__What is needed__: Scan the data below and work out how many of its lines contain the word "elements". Give only that number.

__Dataset records__:
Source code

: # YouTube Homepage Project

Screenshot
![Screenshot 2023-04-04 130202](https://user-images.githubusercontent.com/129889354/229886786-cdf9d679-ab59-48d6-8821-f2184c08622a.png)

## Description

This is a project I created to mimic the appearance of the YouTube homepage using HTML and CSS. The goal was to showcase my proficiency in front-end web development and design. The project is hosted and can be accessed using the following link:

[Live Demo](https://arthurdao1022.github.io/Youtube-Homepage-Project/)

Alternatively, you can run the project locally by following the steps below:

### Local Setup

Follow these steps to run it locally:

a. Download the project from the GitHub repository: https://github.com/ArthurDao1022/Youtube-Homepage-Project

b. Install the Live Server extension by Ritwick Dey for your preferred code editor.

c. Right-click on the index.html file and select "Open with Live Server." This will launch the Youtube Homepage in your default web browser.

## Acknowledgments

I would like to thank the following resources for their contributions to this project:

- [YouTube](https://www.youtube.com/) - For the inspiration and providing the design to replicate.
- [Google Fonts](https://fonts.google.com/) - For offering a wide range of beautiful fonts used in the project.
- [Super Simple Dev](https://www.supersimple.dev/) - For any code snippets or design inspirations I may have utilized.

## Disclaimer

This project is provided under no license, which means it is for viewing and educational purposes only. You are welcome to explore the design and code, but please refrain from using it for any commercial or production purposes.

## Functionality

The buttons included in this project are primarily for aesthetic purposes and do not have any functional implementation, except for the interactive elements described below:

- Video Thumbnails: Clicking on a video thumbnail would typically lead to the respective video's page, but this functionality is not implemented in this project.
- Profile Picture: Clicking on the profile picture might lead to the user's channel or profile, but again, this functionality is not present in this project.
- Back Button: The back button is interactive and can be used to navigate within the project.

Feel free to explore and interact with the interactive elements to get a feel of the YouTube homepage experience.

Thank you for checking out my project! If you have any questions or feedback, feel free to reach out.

__Solution to this task__: 2